Exercise requirements >> Please set down exactly the lines of the listing below from the line containing "One remained." through the line containing "The last counselor stood", both lines included, leaving out all other lines.
===== Records supplied
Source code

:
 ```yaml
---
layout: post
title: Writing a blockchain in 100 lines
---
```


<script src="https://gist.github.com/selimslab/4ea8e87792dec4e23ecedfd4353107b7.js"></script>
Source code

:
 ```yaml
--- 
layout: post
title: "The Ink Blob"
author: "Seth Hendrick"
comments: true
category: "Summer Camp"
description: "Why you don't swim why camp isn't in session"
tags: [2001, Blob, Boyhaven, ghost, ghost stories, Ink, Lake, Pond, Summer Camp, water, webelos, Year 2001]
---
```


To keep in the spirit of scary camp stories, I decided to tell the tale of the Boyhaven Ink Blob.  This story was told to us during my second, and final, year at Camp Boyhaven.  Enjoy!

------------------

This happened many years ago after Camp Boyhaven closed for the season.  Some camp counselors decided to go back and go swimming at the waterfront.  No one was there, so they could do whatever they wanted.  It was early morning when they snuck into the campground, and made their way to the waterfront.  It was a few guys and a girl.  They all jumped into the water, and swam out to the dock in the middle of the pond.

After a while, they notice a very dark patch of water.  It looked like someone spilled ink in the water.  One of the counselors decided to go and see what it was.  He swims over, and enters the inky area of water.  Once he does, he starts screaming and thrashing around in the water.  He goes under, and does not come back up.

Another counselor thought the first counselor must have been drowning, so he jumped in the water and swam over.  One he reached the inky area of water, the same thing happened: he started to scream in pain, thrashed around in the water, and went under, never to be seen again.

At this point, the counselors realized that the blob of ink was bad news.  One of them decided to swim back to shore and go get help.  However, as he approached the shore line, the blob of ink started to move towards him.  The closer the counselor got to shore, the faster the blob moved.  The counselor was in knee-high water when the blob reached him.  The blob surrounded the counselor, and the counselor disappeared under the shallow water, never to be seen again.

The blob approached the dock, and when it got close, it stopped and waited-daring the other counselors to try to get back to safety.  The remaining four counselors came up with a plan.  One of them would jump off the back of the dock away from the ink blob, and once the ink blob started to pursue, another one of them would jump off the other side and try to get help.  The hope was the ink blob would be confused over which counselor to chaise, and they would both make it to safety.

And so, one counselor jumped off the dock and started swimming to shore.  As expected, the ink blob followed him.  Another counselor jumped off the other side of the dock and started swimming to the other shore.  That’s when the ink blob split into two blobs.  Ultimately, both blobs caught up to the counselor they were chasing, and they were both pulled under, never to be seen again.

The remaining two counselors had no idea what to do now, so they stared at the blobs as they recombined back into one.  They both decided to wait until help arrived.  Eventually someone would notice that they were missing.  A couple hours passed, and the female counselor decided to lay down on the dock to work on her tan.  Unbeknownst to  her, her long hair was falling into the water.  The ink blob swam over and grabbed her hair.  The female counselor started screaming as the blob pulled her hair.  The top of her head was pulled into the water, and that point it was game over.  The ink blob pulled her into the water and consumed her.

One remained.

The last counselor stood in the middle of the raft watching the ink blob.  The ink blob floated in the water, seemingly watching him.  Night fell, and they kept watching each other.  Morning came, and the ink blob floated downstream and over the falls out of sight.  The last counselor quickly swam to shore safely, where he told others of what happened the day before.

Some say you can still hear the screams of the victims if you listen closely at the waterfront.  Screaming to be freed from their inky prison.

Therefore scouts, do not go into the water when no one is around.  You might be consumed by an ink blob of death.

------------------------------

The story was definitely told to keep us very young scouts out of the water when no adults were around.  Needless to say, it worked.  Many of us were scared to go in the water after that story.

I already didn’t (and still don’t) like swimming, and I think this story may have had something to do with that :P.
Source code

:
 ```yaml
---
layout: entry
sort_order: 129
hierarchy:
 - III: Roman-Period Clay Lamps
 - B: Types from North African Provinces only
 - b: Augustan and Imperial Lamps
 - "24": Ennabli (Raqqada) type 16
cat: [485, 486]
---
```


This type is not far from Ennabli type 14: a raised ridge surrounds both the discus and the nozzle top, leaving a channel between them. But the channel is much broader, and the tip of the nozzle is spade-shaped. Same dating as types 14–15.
==========
Response below >>
One remained.

The last counselor stood in the middle of the raft watching the ink blob.  The ink blob floated in the water, seemingly watching him.  Night fell, and they kept watching each other.  Morning came, and the ink blob floated downstream and over the falls out of sight.  The last counselor quickly swam to shore safely, where he told others of what happened the day before.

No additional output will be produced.